BIONUMERICS offers a number of similarity-based classifiers, using either basic similarity values (average, maximum and minimum similarity) or more sophisticated similarity measures, such as k-Nearest Neighbors, Balanced similarity and Weighted average similarity. In addition, state-of-the-art classifiers such as Centroid distance, ANOVA-weighted Centroid distance, Shrunken Centroids, Support Vector Machines (SVMs with linear or RBF kernels) and Naive Bayesian Classifiers can be used for quick and accurate identification of complex groupings. The latter classifiers all have in common that they need to be trained before they can be used for classification of unknowns.
Several classifiers can be added to an identification project, allowing to side-by-side evaluation of the classifier performances.
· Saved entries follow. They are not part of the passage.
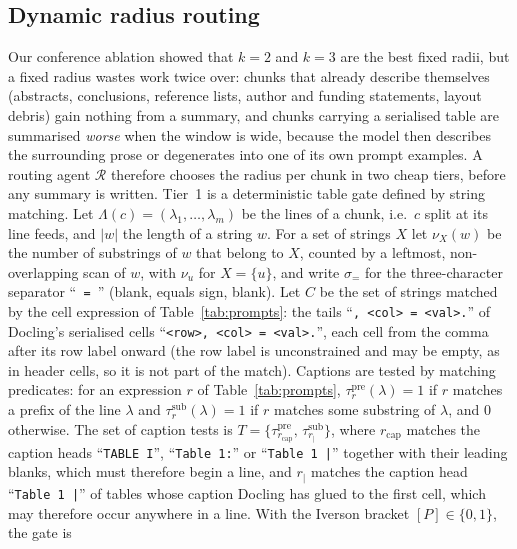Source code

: \documentclass[pdflatex,sn-mathphys-num]{sn-jnl}
\theoremstyle{thmstyleone}%
\theoremstyle{thmstylethree}%
\begin{document}
\subsection{Dynamic radius routing}\label{sec:router}

Our conference ablation \cite{sandor2025documentslicecontextualretrieval} showed that $k=2$ and $k=3$ are the best fixed radii, but a fixed radius wastes work twice over: chunks that already describe themselves (abstracts, conclusions, reference lists, author and funding statements, layout debris) gain nothing from a summary, and chunks carrying a serialised table are summarised \emph{worse} when the window is wide, because the model then describes the surrounding prose or degenerates into one of its own prompt examples. A routing agent $\mathcal R$ therefore chooses the radius per chunk in two cheap tiers, before any summary is written. Tier~1 is a deterministic table gate defined by string matching. Let $\Lambda(c)=(\lambda_1,\dots,\lambda_m)$ be the lines of a chunk, i.e.\ $c$ split at its line feeds, and $|w|$ the length of a string $w$. For a set of strings $X$ let $\nu_X(w)$ be the number of substrings of $w$ that belong to $X$, counted by a leftmost, non-overlapping scan of $w$, with $\nu_u$ for $X=\{u\}$, and write $\sigma_{=}$ for the three-character separator ``\texttt{ = }'' (blank, equals sign, blank). Let $C$ be the set of strings matched by the cell expression of Table~\ref{tab:prompts}: the tails ``\texttt{, \textless col\textgreater{} = \textless val\textgreater.}'' of Docling's serialised cells ``\texttt{\textless row\textgreater, \textless col\textgreater{} = \textless val\textgreater.}'', each cell from the comma after its row label onward (the row label is unconstrained and may be empty, as in header cells, so it is not part of the match). Captions are tested by matching predicates: for an expression $r$ of Table~\ref{tab:prompts}, $\tau^{\mathrm{pre}}_{r}(\lambda)=1$ if $r$ matches a prefix of the line $\lambda$ and $\tau^{\mathrm{sub}}_{r}(\lambda)=1$ if $r$ matches some substring of $\lambda$, and $0$ otherwise. The set of caption tests is $T=\{\tau^{\mathrm{pre}}_{r_{\mathrm{cap}}},\,\tau^{\mathrm{sub}}_{r_{|}}\}$, where $r_{\mathrm{cap}}$ matches the caption heads ``\texttt{TABLE I}'', ``\texttt{Table 1:}'' or ``\texttt{Table 1 |}'' together with their leading blanks, which must therefore begin a line, and $r_{|}$ matches the caption head ``\texttt{Table 1 |}'' of tables whose caption Docling has glued to the first cell, which may therefore occur anywhere in a line. With the Iverson bracket $[P]\in\{0,1\}$, the gate is
\end{document}
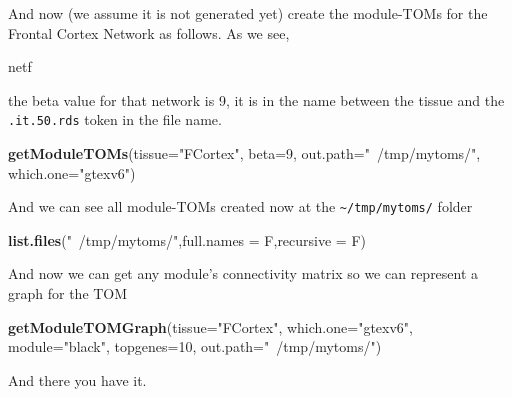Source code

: \documentclass[]{book}
\newenvironment{Shaded}{\begin{snugshade}}{\end{snugshade}}
\newcommand{\KeywordTok}[1]{\textcolor[rgb]{0.13,0.29,0.53}{\textbf{#1}}}
\newcommand{\DataTypeTok}[1]{\textcolor[rgb]{0.13,0.29,0.53}{#1}}
\newcommand{\DecValTok}[1]{\textcolor[rgb]{0.00,0.00,0.81}{#1}}
\newcommand{\StringTok}[1]{\textcolor[rgb]{0.31,0.60,0.02}{#1}}
\newcommand{\NormalTok}[1]{#1}
\begin{document}
And now (we assume it is not generated yet) create the module-TOMs for
the Frontal Cortex Network as follows. As we see,

\begin{Shaded}
\begin{Highlighting}[]
\NormalTok{netf}
\end{Highlighting}
\end{Shaded}

the beta value for that network is 9, it is in the name between the
tissue and the \texttt{.it.50.rds} token in the file name.

\begin{Shaded}
\begin{Highlighting}[]
\KeywordTok{getModuleTOMs}\NormalTok{(}\DataTypeTok{tissue=}\StringTok{"FCortex"}\NormalTok{,}
              \DataTypeTok{beta=}\DecValTok{9}\NormalTok{,}
              \DataTypeTok{out.path=}\StringTok{"~/tmp/mytoms/"}\NormalTok{,}
              \DataTypeTok{which.one=}\StringTok{"gtexv6"}\NormalTok{)}
\end{Highlighting}
\end{Shaded}

And we can see all module-TOMs created now at the
\texttt{\textasciitilde{}/tmp/mytoms/} folder

\begin{Shaded}
\begin{Highlighting}[]
\KeywordTok{list.files}\NormalTok{(}\StringTok{"~/tmp/mytoms/"}\NormalTok{,}\DataTypeTok{full.names =}\NormalTok{ F,}\DataTypeTok{recursive =}\NormalTok{ F)}
\end{Highlighting}
\end{Shaded}

And now we can get any module's connectivity matrix so we can represent
a graph for the TOM

\begin{Shaded}
\begin{Highlighting}[]
\KeywordTok{getModuleTOMGraph}\NormalTok{(}\DataTypeTok{tissue=}\StringTok{"FCortex"}\NormalTok{,}
                  \DataTypeTok{which.one=}\StringTok{"gtexv6"}\NormalTok{,}
                  \DataTypeTok{module=}\StringTok{"black"}\NormalTok{,}
                  \DataTypeTok{topgenes=}\DecValTok{10}\NormalTok{,}
                  \DataTypeTok{out.path=}\StringTok{"~/tmp/mytoms/"}\NormalTok{)}
\end{Highlighting}
\end{Shaded}

And there you have it.
\end{document}

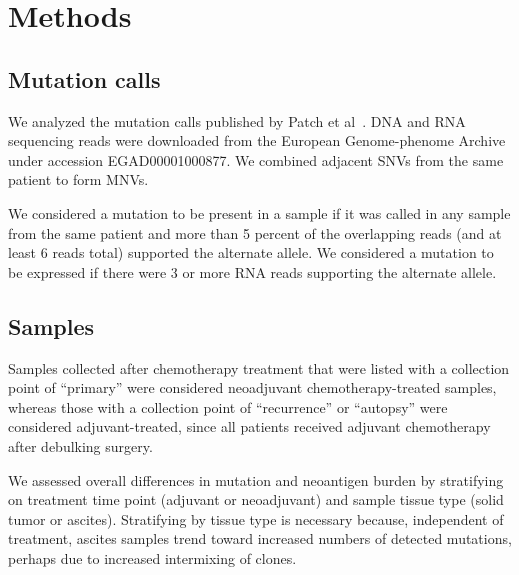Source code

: \section*{Methods}

\subsection*{Mutation calls}
We analyzed the mutation calls published by Patch et al~\cite{Patch_2015}. DNA and RNA sequencing reads were downloaded from the European Genome-phenome Archive under accession EGAD00001000877. We combined adjacent SNVs from the same patient to form MNVs.


We considered a mutation to be present in a sample if it was called in any sample from the same patient and more than 5 percent of the overlapping reads (and at least 6 reads total) supported the alternate allele. We considered a mutation to be expressed if there were 3 or more RNA reads supporting the alternate allele.

\subsection*{Samples}
Samples collected after chemotherapy treatment that were listed with a collection point of ``primary'' were considered neoadjuvant chemotherapy-treated samples, whereas those with a collection point of ``recurrence'' or ``autopsy'' were considered adjuvant-treated, since all patients received adjuvant chemotherapy after debulking surgery.

We assessed overall differences in mutation and neoantigen burden by stratifying on treatment time point (adjuvant or neoadjuvant) and sample tissue type (solid tumor or ascites). Stratifying by tissue type is necessary because, independent of treatment, ascites samples trend toward increased numbers of detected mutations, perhaps due to increased intermixing of clones.



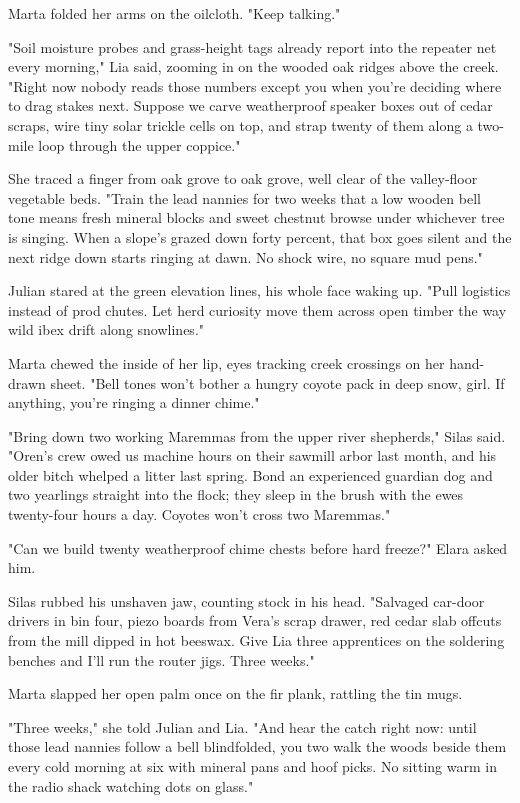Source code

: Marta folded her arms on the oilcloth. "Keep talking."

"Soil moisture probes and grass-height tags already report into the repeater net every morning," Lia said, zooming in on the wooded oak ridges above the creek. "Right now nobody reads those numbers except you when you're deciding where to drag stakes next. Suppose we carve weatherproof speaker boxes out of cedar scraps, wire tiny solar trickle cells on top, and strap twenty of them along a two-mile loop through the upper coppice."

She traced a finger from oak grove to oak grove, well clear of the valley-floor vegetable beds. "Train the lead nannies for two weeks that a low wooden bell tone means fresh mineral blocks and sweet chestnut browse under whichever tree is singing. When a slope's grazed down forty percent, that box goes silent and the next ridge down starts ringing at dawn. No shock wire, no square mud pens."

Julian stared at the green elevation lines, his whole face waking up. "Pull logistics instead of prod chutes. Let herd curiosity move them across open timber the way wild ibex drift along snowlines."

Marta chewed the inside of her lip, eyes tracking creek crossings on her hand-drawn sheet. "Bell tones won't bother a hungry coyote pack in deep snow, girl. If anything, you're ringing a dinner chime."

"Bring down two working Maremmas from the upper river shepherds," Silas said. "Oren's crew owed us machine hours on their sawmill arbor last month, and his older bitch whelped a litter last spring. Bond an experienced guardian dog and two yearlings straight into the flock; they sleep in the brush with the ewes twenty-four hours a day. Coyotes won't cross two Maremmas."

"Can we build twenty weatherproof chime chests before hard freeze?" Elara asked him.

Silas rubbed his unshaven jaw, counting stock in his head. "Salvaged car-door drivers in bin four, piezo boards from Vera's scrap drawer, red cedar slab offcuts from the mill dipped in hot beeswax. Give Lia three apprentices on the soldering benches and I'll run the router jigs. Three weeks."

Marta slapped her open palm once on the fir plank, rattling the tin mugs.

"Three weeks," she told Julian and Lia. "And hear the catch right now: until those lead nannies follow a bell blindfolded, you two walk the woods beside them every cold morning at six with mineral pans and hoof picks. No sitting warm in the radio shack watching dots on glass."

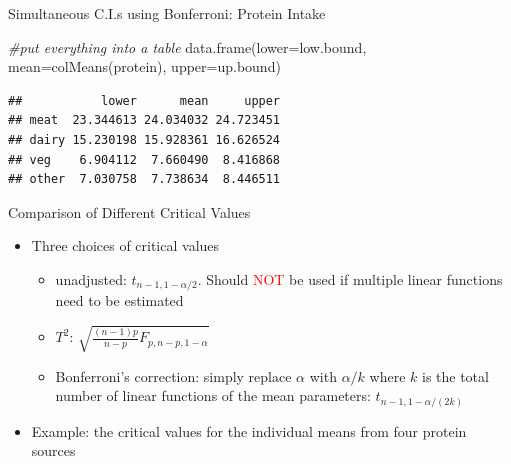 \documentclass[
  ignorenonframetext,
]{beamer}
\newenvironment{Shaded}{\begin{snugshade}}{\end{snugshade}}
\newcommand{\AttributeTok}[1]{\textcolor[rgb]{0.77,0.63,0.00}{#1}}
\newcommand{\CommentTok}[1]{\textcolor[rgb]{0.56,0.35,0.01}{\textit{#1}}}
\newcommand{\FunctionTok}[1]{\textcolor[rgb]{0.00,0.00,0.00}{#1}}
\newcommand{\NormalTok}[1]{#1}
\providecommand{\tightlist}{%
  \setlength{\itemsep}{0pt}\setlength{\parskip}{0pt}}
\begin{document}
\begin{frame}[fragile]{Simultaneous C.I.s using Bonferroni: Protein
Intake}
\protect\hypertarget{simultaneous-c.i.s-using-bonferroni-protein-intake-1}{}
\begin{Shaded}
\begin{Highlighting}[]
\CommentTok{\#put everything into a table}
\FunctionTok{data.frame}\NormalTok{(}\AttributeTok{lower=}\NormalTok{low.bound, }\AttributeTok{mean=}\FunctionTok{colMeans}\NormalTok{(protein), }
           \AttributeTok{upper=}\NormalTok{up.bound)}
\end{Highlighting}
\end{Shaded}

\begin{verbatim}
##           lower      mean     upper
## meat  23.344613 24.034032 24.723451
## dairy 15.230198 15.928361 16.626524
## veg    6.904112  7.660490  8.416868
## other  7.030758  7.738634  8.446511
\end{verbatim}
\end{frame}

\begin{frame}{Comparison of Different Critical Values}
\protect\hypertarget{comparison-of-different-critical-values}{}
\begin{itemize}
\tightlist
\item
  Three choices of critical values

  \begin{itemize}
  \tightlist
  \item
    unadjusted: \(t_{n-1, 1-\alpha/2}\). Should \textcolor{red}{NOT} be
    used if multiple linear functions need to be estimated
  \item
    \(T^2\): \(\sqrt{\frac{(n-1)p}{n-p}F_{p, n-p, 1-\alpha}}\)
  \item
    Bonferroni's correction: simply replace \(\alpha\) with \(\alpha/k\)
    where \(k\) is the total number of linear functions of the mean
    parameters: \(t_{n-1, 1-\alpha/(2k)}\)
  \end{itemize}
\item
  Example: the critical values for the individual means from four
  protein sources
\end{itemize}
\end{frame}
\end{document}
Cross-validation framework
In a cross-validation analysis, the training set is split into k parts, then k-1 of these parts are used for training and the remaining part for testing. This step is repeated k times, each time using a different part for testing and the remaining parts for training. Whenever an class member is used for testing a classifier, it has not been used for training that classifier. The outcome is a so-called confusion matrix, which provides an objective estimate of the classifier’s performance.
The classifier cross-validation framework in BIONUMERICS offers several pre-defined templates to conveniently generate often-used charts.
Automatic parameter optimization
As each classifiers has its own specific set of parameters, setting the optimal values can pose a challenge. BIONUMERICS helps the user to select the optimal values for algorithm parameters.